- [EXERCISE BRIEF]: Set out each line from the following listing that includes the word "example".
== DATA UNDER STUDY
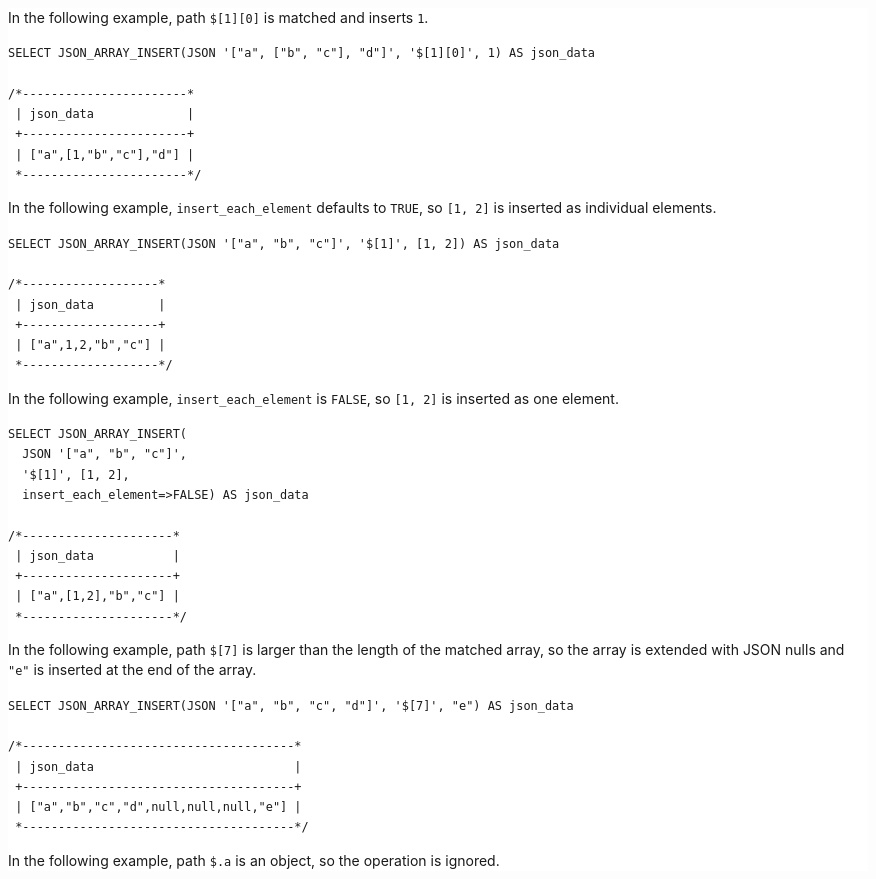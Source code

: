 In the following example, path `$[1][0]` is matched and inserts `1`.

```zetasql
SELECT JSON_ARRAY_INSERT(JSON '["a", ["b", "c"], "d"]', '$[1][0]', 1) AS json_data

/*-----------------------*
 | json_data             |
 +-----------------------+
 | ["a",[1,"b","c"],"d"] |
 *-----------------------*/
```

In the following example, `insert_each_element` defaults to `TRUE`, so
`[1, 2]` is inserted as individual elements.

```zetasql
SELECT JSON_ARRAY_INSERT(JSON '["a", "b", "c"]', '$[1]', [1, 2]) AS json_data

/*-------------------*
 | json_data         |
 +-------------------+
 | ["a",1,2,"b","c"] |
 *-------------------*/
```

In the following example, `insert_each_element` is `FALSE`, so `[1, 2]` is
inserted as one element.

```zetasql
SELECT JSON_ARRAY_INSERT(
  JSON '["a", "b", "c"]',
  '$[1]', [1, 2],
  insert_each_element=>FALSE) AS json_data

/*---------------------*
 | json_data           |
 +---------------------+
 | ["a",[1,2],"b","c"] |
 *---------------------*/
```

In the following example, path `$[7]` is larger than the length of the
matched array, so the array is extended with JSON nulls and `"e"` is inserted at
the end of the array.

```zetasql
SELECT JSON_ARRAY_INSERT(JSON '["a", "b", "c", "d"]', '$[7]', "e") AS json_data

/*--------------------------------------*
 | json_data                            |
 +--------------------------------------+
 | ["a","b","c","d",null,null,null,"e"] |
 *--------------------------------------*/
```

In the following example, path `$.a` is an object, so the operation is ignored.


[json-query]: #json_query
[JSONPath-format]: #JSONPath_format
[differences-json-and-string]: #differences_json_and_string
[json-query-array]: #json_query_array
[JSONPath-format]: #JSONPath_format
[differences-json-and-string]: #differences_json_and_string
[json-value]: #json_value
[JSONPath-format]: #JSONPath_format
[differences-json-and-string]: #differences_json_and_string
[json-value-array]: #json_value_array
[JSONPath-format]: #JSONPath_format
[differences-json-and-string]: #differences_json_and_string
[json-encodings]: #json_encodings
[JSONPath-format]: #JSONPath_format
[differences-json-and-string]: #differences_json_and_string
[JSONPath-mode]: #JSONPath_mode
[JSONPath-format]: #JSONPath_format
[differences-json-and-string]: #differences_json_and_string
====
== DATA UNDER STUDY
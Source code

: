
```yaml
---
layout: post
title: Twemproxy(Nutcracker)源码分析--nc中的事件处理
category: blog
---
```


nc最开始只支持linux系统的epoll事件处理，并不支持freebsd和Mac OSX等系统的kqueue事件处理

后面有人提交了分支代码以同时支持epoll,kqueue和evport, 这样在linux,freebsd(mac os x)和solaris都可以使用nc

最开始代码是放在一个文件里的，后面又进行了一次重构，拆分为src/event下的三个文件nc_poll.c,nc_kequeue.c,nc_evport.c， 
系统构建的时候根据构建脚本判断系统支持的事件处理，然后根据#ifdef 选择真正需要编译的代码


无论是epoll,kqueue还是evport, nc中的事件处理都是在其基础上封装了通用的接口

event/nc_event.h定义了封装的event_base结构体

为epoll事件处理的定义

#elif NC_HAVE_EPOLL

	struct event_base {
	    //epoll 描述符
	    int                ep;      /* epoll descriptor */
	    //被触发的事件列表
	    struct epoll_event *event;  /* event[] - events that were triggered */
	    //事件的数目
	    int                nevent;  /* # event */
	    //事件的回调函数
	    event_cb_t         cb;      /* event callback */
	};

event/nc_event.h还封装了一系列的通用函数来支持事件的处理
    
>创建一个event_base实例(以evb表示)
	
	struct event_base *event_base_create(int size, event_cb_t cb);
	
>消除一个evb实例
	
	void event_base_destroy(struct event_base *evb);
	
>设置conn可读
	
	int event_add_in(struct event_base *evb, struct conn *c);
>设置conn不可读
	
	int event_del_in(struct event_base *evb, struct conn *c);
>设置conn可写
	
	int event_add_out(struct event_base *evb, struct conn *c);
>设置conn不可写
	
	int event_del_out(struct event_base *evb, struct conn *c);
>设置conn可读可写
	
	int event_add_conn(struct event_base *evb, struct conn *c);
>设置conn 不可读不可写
====
- [RESPONSE TO THIS TASK]:
: In the following example, path `$[1][0]` is matched and inserts `1`.
In the following example, `insert_each_element` defaults to `TRUE`, so
In the following example, `insert_each_element` is `FALSE`, so `[1, 2]` is
In the following example, path `$[7]` is larger than the length of the
In the following example, path `$.a` is an object, so the operation is ignored.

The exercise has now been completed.